On Validation Approaches in Data Production

1. Introduction

Data quality is increasingly being recognized as an important issue [Ballou & Pazer, 1985; Huh et al., 1990; Liepins & Uppuluri, 1990; Madnick & Wang, 1992]. Data quality problems have been studied in different disciplines, either implicitly or explicitly. There are various techniques and tools from these disciplines that appear relevant to data quality management.
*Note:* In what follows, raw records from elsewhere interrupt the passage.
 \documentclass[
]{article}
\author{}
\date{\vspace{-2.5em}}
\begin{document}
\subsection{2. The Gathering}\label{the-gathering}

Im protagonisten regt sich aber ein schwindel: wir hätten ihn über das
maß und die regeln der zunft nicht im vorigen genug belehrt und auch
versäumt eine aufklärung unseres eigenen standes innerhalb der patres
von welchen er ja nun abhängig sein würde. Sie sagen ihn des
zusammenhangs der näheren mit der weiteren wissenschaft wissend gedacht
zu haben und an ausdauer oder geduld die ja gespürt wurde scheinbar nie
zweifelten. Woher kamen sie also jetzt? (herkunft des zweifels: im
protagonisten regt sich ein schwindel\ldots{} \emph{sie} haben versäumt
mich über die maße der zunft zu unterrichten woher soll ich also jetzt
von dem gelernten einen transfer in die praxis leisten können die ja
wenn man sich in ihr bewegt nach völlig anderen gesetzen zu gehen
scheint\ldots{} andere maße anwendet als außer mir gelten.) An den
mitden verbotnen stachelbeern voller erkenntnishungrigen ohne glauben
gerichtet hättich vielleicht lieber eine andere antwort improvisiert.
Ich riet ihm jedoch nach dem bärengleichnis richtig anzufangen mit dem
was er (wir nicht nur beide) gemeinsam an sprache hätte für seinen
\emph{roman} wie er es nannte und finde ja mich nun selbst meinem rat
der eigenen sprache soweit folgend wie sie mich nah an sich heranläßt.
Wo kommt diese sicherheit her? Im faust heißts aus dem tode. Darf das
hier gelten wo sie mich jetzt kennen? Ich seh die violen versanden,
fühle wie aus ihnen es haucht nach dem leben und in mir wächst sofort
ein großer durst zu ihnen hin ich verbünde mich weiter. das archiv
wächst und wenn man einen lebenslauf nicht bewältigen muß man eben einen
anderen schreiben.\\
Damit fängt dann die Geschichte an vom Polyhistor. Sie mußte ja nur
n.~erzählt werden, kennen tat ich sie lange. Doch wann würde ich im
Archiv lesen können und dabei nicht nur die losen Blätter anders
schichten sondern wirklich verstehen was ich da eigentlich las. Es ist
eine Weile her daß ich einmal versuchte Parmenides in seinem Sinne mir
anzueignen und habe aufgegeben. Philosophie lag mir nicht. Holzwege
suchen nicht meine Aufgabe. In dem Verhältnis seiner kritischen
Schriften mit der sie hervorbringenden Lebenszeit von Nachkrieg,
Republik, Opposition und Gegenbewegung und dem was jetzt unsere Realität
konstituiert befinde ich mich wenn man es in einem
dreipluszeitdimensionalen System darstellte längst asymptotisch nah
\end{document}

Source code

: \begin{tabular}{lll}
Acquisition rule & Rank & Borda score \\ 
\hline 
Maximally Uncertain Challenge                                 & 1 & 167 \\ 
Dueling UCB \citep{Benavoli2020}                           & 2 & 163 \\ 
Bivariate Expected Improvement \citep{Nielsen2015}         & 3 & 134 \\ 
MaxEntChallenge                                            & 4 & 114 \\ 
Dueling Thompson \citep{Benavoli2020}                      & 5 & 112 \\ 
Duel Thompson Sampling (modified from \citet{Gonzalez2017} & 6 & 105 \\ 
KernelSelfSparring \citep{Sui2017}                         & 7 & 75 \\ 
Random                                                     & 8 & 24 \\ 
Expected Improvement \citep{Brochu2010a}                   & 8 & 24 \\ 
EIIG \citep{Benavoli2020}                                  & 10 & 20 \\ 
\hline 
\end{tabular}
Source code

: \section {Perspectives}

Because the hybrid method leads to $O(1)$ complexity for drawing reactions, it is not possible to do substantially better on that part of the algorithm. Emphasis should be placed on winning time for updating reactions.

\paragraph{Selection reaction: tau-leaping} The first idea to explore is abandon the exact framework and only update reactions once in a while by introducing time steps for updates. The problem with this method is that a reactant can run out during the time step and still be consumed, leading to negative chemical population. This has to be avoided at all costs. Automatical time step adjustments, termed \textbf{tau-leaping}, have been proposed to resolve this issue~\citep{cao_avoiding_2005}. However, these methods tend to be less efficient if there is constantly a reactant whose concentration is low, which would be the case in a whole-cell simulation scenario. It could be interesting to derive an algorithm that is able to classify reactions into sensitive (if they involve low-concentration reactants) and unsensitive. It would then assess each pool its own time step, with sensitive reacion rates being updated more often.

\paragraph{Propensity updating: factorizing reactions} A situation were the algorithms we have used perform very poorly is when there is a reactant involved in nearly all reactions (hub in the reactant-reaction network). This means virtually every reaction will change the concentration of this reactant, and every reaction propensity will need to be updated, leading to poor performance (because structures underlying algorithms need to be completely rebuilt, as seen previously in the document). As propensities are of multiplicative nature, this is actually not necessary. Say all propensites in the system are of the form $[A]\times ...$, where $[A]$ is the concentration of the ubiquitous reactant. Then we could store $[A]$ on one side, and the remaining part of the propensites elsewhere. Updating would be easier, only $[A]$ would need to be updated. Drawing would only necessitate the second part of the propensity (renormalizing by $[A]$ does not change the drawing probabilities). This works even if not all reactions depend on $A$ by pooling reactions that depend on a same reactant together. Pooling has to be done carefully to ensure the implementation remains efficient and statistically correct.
Older techniques include the use of integrity constraints in the database area [Brodie, 1980; Morey, 1982; Svanks, 1984]. Methods from the TQM (Total Quality Management) literature include statistical sampling and continual process improvement [Imai, 1991; Juran & Gryna, 1988]. Newer techniques like process re-engineering focus on radically streamlining data processing [Hammer, 1990], and as a result improve data quality. In the field of accounting, the development of double-entry bookkeeping and other sophisticated internal control systems is aimed at maintaining good data [Bodnar, 1975; Cushing, 1974; Wand & Weber, 1989]. Thus, knowledge in the area of data validation at present is fragmented over different disciplines.

Data validation in this paper refers to the combination of one or more of the following elements: detection, measurement, correction and prevention of defects. Given our fragmented knowledge of the area, three issues concerning data validation strategies may be raised. First, how do we identify, analyze and categorize these methods in terms of their relevance, strengths and limitations in the context of data validation? Second, are there other avenues pertinent to data validation but are, as yet, relatively unexplored by current research? If there are, then a recognition of unexplored territory will motivate further research in those areas. Third, each method typically focuses on some aspect of data validation. How then do we form a coherent overall data validation strategy, consistent with a given context, by using a combination of these methods? What are the relevant issues that need to be investigated?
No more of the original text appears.